It’s been five years since I first saw Makoto Shinkai’s blockbuster anime Your Name. on the big screen, and it’s getting difficult to recall exactly why that movie felt so fresh & unique at the time. That’s mostly because the years since have been flooded with shameless Your Name. knockoffs, from Fireworks to I Want to Eat Your Pancreas to the director’s very own Weathering With You. The cost of breaking box office records is that other movie producers smell chum in the water, diluting the uniqueness of your product with countless cash-in copycats. At least, that’s how I’ve been thinking about all the recent anime romances that combine big-teen-emotions with supernatural sci-fi & fantasy phenomena. Maybe I’m giving Your Name. too much credit for its uniqueness in that genre. Maybe I just haven’t seen enough teen-marketed anime in general to understand how all of these Your Name. “knockoffs” are just part of a much longer, more popular tradition that I’m just personally unaware of.
I’m mostly wondering about my genre ignorance here because I was outright shocked by the release date of The Girl Who Leapt Through Time. Its own indulgences in soaring teenage emotions and far-out time travel sci-fi make the film feel like a contemporary or direct precursor to Your Name., but it was released an entire decade earlier than Shinkai’s international hit. The Girl Who Leapt Through Time was seemingly met with much quieter fanfare than Your Name., so it’s less likely to have inspired an entire subgenre of copycats in the same way, but its director Mamoru Hosoda (Wolf Children, Summer Wars, Mirai) is a big enough name in the industry that Shinkai would certainly be aware of, if not outright inspired by his work. I’m not saying that Your Name. is a carbon copy of what Hosoda achieved in The Girl Who Leapt Through Time. If nothing else, the earlier film is working with much lower stakes and lacks the post-emo Radwimps soundtrack that makes Shinkai’s film so perfect for teen summer viewing. Their cross-decade parallels just suggest a much larger world of romantic teen sci-fi anime that I feel completely ignorant to, an oversight I desperately want to correct.

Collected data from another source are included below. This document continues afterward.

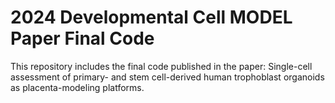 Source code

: # 2024 Developmental Cell MODEL Paper Final Code
This repository includes the final code published in the paper: Single-cell assessment of primary- and stem cell-derived human trophoblast organoids as placenta-modeling platforms.
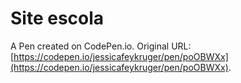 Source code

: # Site escola

A Pen created on CodePen.io. Original URL: [https://codepen.io/jessicafeykruger/pen/poOBWXx](https://codepen.io/jessicafeykruger/pen/poOBWXx).

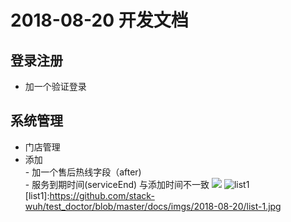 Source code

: 2018-08-20 开发文档
==================
##  登录注册
- 加一个验证登录

## 系统管理
- 门店管理	
 - 添加	          
    	- 加一个售后热线字段（after)		
    	- 服务到期时间(serviceEnd) 与添加时间不一致
	<img  src="/imgs/2018-08-20/list-1.jpg" />
	![list1]([list1])			
[list1]:<https://github.com/stack-wuh/test_doctor/blob/master/docs/imgs/2018-08-20/list-1.jpg>
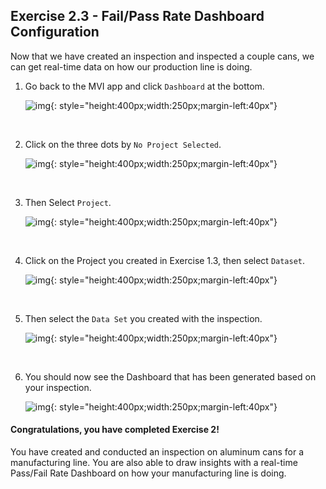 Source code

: <h2>Exercise 2.3 - Fail/Pass Rate Dashboard Configuration</h2>

Now that we have created an inspection and inspected a couple cans, we can get real-time data on how our production line is doing. 

1. Go back to the MVI app and click `Dashboard` at the bottom.

    ![img](/img/mvi_8.4/img-exerciseTwo/img-exercise2-3/dashboardB.png){: style="height:400px;width:250px;margin-left:40px"}

    <br>

2. Click on the three dots by `No Project Selected`.

    ![img](/img/mvi_8.4/img-exerciseTwo/img-exercise2-3/project2.png){: style="height:400px;width:250px;margin-left:40px"}

    <br>

3. Then Select `Project`.

    ![img](/img/mvi_8.4/img-exerciseTwo/img-exercise2-3/selectProject.png){: style="height:400px;width:250px;margin-left:40px"}

    <br>

4. Click on the Project you created in Exercise 1.3, then select `Dataset`.

    ![img](/img/mvi_8.4/img-exerciseTwo/img-exercise2-3/myProject.png){: style="height:400px;width:250px;margin-left:40px"}

    <br>

5. Then select the `Data Set` you created with the inspection.

    ![img](/img/mvi_8.4/img-exerciseTwo/img-exercise2-3/dataSet1.png){: style="height:400px;width:250px;margin-left:40px"}

    <br>

6. You should now see the Dashboard that has been generated based on your inspection. 

    ![img](/img/mvi_8.4/img-exerciseTwo/img-exercise2-3/dashboard.png){: style="height:400px;width:250px;margin-left:40px"}

 <h4>Congratulations, you have completed Exercise 2!</h4>

You have created and conducted an inspection on aluminum cans for a manufacturing line. You are also able to draw insights with a real-time Pass/Fail Rate Dashboard on how your manufacturing line is doing.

The title The Girl Who Leapt Through Time is almost hilariously literal. Our heroine is a high school student who stumbles onto a time machine device that allows her to physically leap through time. More specifically, she can travel backwards through short bursts of time like a rotary dial, using her newfound supernatural power for petty, small-minded goals like acing a pop quiz, catching a missed baseball, and avoiding Mr. Bean-style slapstick mishaps. Her “time-leap” abilities initially save her from riding her bicycle into an oncoming train, making her out to be a cutesy superhero variation on Donnie Darko. However, she mostly uses them to repair her reputation as a forgetful, clumsy, unlucky, hopelessly tardy nerd. That is, until the source, rules, and mechanics of her time-leap abilities are revealed in a mindfuck twist ending that ramps up the emotional, temporal, and romantic stakes of everything we’ve been watching her adorably stumble through.
For most of its runtime, The Girl Who Leapt Through Time is low-key charming & cute. After its third-act twist, it pulls off a surprisingly powerful time-travel Teenage Romance that’s been slowly simmering until that point, to the extent where song lyrics like “Some feelings are more powerful than time” feel more appropriate & heartfelt than cloying. I honestly have no clue how much of an anomaly the film is in the larger teen sci-fi anime canon, but I do know that the soaring emotions of that third-act romantic shift felt remarkably close to what impressed me in Your Name. so many years ago. I like to imagine there are more films out there that pluck those same emo-teen heartstrings that I just haven’t discovered yet. I’m pretty much guaranteed to enjoy them if so, whether or not they dilute the uniqueness of the first film that turned me onto the genre.